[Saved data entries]
[Start of section]

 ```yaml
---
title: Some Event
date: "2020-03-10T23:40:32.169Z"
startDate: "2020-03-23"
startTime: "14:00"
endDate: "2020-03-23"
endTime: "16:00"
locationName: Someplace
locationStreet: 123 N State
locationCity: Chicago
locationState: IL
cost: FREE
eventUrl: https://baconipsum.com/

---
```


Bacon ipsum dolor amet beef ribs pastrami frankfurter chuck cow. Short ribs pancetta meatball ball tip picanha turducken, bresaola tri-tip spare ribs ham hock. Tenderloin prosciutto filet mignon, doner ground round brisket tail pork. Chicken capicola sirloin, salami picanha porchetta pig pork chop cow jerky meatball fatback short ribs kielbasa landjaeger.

[End of section]

* **What is needed**:
Transcribe the data. Leave every line exactly as it is.

* **Answer to this task**:
 ```yaml
---
title: Some Event
date: "2020-03-10T23:40:32.169Z"
startDate: "2020-03-23"
startTime: "14:00"
endDate: "2020-03-23"
endTime: "16:00"
locationName: Someplace
locationStreet: 123 N State
locationCity: Chicago
locationState: IL
cost: FREE
eventUrl: https://baconipsum.com/

---
```


Bacon ipsum dolor amet beef ribs pastrami frankfurter chuck cow. Short ribs pancetta meatball ball tip picanha turducken, bresaola tri-tip spare ribs ham hock. Tenderloin prosciutto filet mignon, doner ground round brisket tail pork. Chicken capicola sirloin, salami picanha porchetta pig pork chop cow jerky meatball fatback short ribs kielbasa landjaeger.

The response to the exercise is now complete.